Yes, I can't help smiling when I read this because you're right. It's true that lately we indulged him but he acts so different since last week. He used to be so cheerful and happy. Lately though he sleeps more often than playing. He even ignore his favorite toys. Instead of eating, he keeps chewing his bullstick. He is more clingy to us now more than ever. Clingy not to play but just to be pick up and lay his head on my shoulder. He is definitely not himself and we can't figure out why.

What to do?


----------



## PaddleAddict (Feb 9, 2010)

You know, it could be teething, but I always like to be cautious. I would take him to the vet for a checkup and tell the vet about his recent behavior changes, not playing as much, sleeping a lot, etc. Just in case he might be sick.


----------



## tortoise (Feb 5, 2012)

Please don't feed your dog sausage! The high fat content could easily cause pancreatitis - it's extremely painful and often fatal.
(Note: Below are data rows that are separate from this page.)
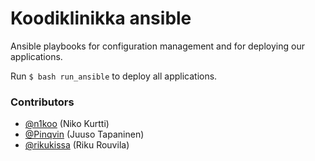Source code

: # Koodiklinikka ansible

Ansible playbooks for configuration management and for deploying our applications.

Run `$ bash run_ansible` to deploy all applications.

### Contributors

* [@n1koo](https://github.com/n1koo) (Niko Kurtti)
* [@Pinqvin](https://github.com/Pinqvin) (Juuso Tapaninen)
* [@rikukissa](https://github.com/rikukissa) (Riku Rouvila)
Go to your vet. Something could be wrong if he's "not himself".

You're expecting a lot out of a baby. My dog is 8 months old. He was housetrained for overnight, but at about 6 months old he had three accidents in the house - each was in the morning just minutes before we got out of bed. We went back to crating at night to adjust his potty schedule to fit our sleep schedule! He has been crated at night ever since. Unless I'm up late and let him outside after 1:00. Then he can sleep loose in the house.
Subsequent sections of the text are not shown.